Une fois bien installés et ayant fait un peu de lessive, je commence à m’inquiéter de l’étape du lendemain, le fameux salar d’Uyuni, le plus vaste du monde. En regardant les chiffres, Coipasa 2100 km2 et Uyuni 12 500, je prends un peu peur, cela fait six fois plus grand. Cette première traversée nous a déjà pas mal étonnés pour ne pas dire impressionnés, j’ose à peine imaginer ce que ce sera sur Uyuni. Avec Alain je pars à pied vers la sortie de la ville essayer de repérer le chemin d’accès au salar. D’un promontoire au niveau des dernières maisons nous avons un excellent point d’observation. A nos pieds s’ouvre un immense espace, duquel surgissent dans le désordre des pics d’origine volcanique. Que c’est immense ! Là, il n’est pas question de voir de l’autre côté. Ma première impression consiste à me dire : mais par où va-t-on bien passer ? Puis nous continuons à marcher et interrogeons un homme qui nous indique le chemin qui donne accès au salar. En effet tout est tellement gigantesque, que nous voyons bien des grands espaces plats mais pas de sel. Cela signifie que ce que notre regard embrasse ce sont les abords de cette mer immobile. Je fais vite la relation avec Coipasa et j’en déduis que les dimensions ne sont pas à la même échelle. Nous avons identifié clairement la route qui nous y conduira, le lieu ne nous livrera pas d’autre indice. Nous retournons en ville boire une bière, dans ce qui est plutôt une épicerie qui vous offre un siège, qu’un bar à proprement parler. Le propriétaire va nous donner quelques indications supplémentaires très intéressantes et qui pour une fois se révéleront parfaitement exactes. La piste passe juste au nord de l’île du Pescado et puis se dirige directement sur celle d’Incahuasi. D’après nos informations la première île est visible au moment ou la piste arrive au salar, il suffit donc de la prendre en ligne de mire, sur la seconde il y a de quoi se restaurer. Donc notre but pour demain consistera à atteindre ce deuxième lieu. J’ai aussi pu observer que le volcan Tunapa, haut de 5321 mètres, donc 1700 mètres au-dessus du salar, pointe comme un phare immense qui sera en mesure de nous indiquer un point de repère au nord durant une grande partie de notre traversée.

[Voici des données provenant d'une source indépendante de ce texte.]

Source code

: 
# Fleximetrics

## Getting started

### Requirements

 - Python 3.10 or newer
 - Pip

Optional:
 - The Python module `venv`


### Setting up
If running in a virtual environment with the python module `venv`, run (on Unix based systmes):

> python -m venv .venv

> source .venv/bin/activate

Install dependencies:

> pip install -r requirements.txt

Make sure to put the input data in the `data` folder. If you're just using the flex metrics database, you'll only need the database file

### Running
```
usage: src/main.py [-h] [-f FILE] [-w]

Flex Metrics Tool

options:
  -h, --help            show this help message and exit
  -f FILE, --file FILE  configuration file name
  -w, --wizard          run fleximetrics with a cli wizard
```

Forts de tous ces renseignements, ayant récupéré Jean, nous partons dîner tous les trois dans un petit local tenu par une Indienne. Elle nous propose un excellent poulet grillé. Durant le repas des bruits de musique. Nous allons voir sur le pas de la porte et la stupéfaction nous cueille. Des foules arrivent presque au pas cadencé, descendant en rangs compacts les rues rectilignes. Mais d’où sortent tous ces gens ? Par groupe d’une centaine de personnes, ils arborent des tenues différentes, égayées de lampions et lumières parfois accrochées en haut d’antennes, qui balancent au gré du pas. Les participants de l’un des groupes portent comme un sac à dos, fait d’une petite caisse cubique dans laquelle une bougie tient lieu de lampion. Sur la face arrière de ce sac à dos, la photo très célèbre du CHE, qui, nous l’avons constaté, reste très populaire en Amérique du Sud. Et pour entretenir le rythme, les orchestres, je dis bien les orchestres, car ils sont au moins au nombre de trois, sont répartis tout au long du cortège. Dans ces pays ce qui m’a le plus surpris, ce sont ces défilés festifs quasi permanents. Le spectacle est vraiment étonnant et nous restons médusés à regarder passer dans la nuit cet étrange mais très sympathique cortège. On nous explique qu’il s’agit de l’anniversaire de Potosi. S’agit-il de la ville ? Nous n’en saurons pas plus.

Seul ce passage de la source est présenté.